For the past forty years, Congress has been financing this school with the aim of teaching those caught by the enemy to resist torture and interrogation. Michael Nance, a former SERE instructor, said in his Congressional testimony in 2007 that outlawed torture techniques like water boarding are still taught. And in a 2005 sworn testimony by a former chief of the Interrogation Control Element at Guantanamo revealed that SERE instructors taught their techniques to Guantanamo interrogators.

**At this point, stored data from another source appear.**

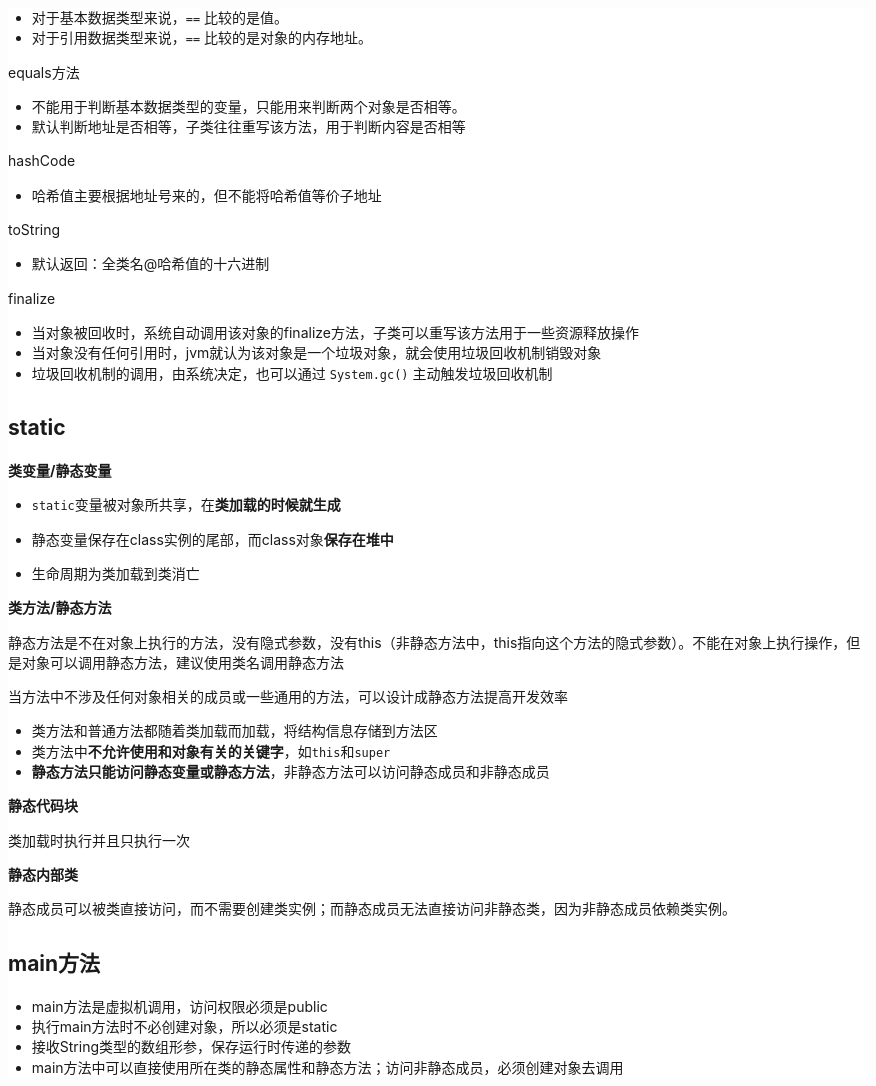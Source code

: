 * 对于基本数据类型来说，`==` 比较的是值。
* 对于引用数据类型来说，`==` 比较的是对象的内存地址。

equals方法

* 不能用于判断基本数据类型的变量，只能用来判断两个对象是否相等。
* 默认判断地址是否相等，子类往往重写该方法，用于判断内容是否相等

hashCode

* 哈希值主要根据地址号来的，但不能将哈希值等价子地址

toString

* 默认返回：全类名@哈希值的十六进制

finalize

* 当对象被回收时，系统自动调用该对象的finalize方法，子类可以重写该方法用于一些资源释放操作
* 当对象没有任何引用时，jvm就认为该对象是一个垃圾对象，就会使用垃圾回收机制销毁对象
* 垃圾回收机制的调用，由系统决定，也可以通过 `System.gc()` 主动触发垃圾回收机制



## static

**类变量/静态变量**

* `static`变量被对象所共享，在**类加载的时候就生成**
* 静态变量保存在class实例的尾部，而class对象**保存在堆中**

* 生命周期为类加载到类消亡



**类方法/静态方法**

静态方法是不在对象上执行的方法，没有隐式参数，没有this（非静态方法中，this指向这个方法的隐式参数）。不能在对象上执行操作，但是对象可以调用静态方法，建议使用类名调用静态方法

当方法中不涉及任何对象相关的成员或一些通用的方法，可以设计成静态方法提高开发效率

* 类方法和普通方法都随着类加载而加载，将结构信息存储到方法区
* 类方法中**不允许使用和对象有关的关键字**，如`this`和`super`
* **静态方法只能访问静态变量或静态方法**，非静态方法可以访问静态成员和非静态成员



**静态代码块**

类加载时执行并且只执行一次



**静态内部类**

静态成员可以被类直接访问，而不需要创建类实例；而静态成员无法直接访问非静态类，因为非静态成员依赖类实例。



## main方法

* main方法是虚拟机调用，访问权限必须是public
* 执行main方法时不必创建对象，所以必须是static
* 接收String类型的数组形参，保存运行时传递的参数
* main方法中可以直接使用所在类的静态属性和静态方法；访问非静态成员，必须创建对象去调用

However, enemy combatants do not employ the torture techniques taught by SERE on US soldiers writes David J. Morris, a SERE graduate. Instead, the school indoctrinates a profound fear of the other. In 2007, 44% of enlisted Marines condoned torture.
Morris writes about his own experiences at the school in Slate and condemns its instruction.
“When I forgot my prisoner number, I was strapped to a gurney and made to watch as a fellow prisoner was water-boarded a foot away from me. I will never forget the sound of that young sailor choking, seemingly near death, paying for my mistake.”
Morris goes onto dismiss SERE's techniques as archaic and systemic of America's underlying fears. Michael Durant, the helicopter pilot shot down in Mogadishu in 1993 survived his 11-day captivity by manipulating and befriending his captors, not by employing SERE techniques says Morris.
Obama's executive order on January 22 needs to go beyond Guantanamo. Serious issues need to be addressed over torture and the infrastructures that support it – infrastructures that are far reaching and wide.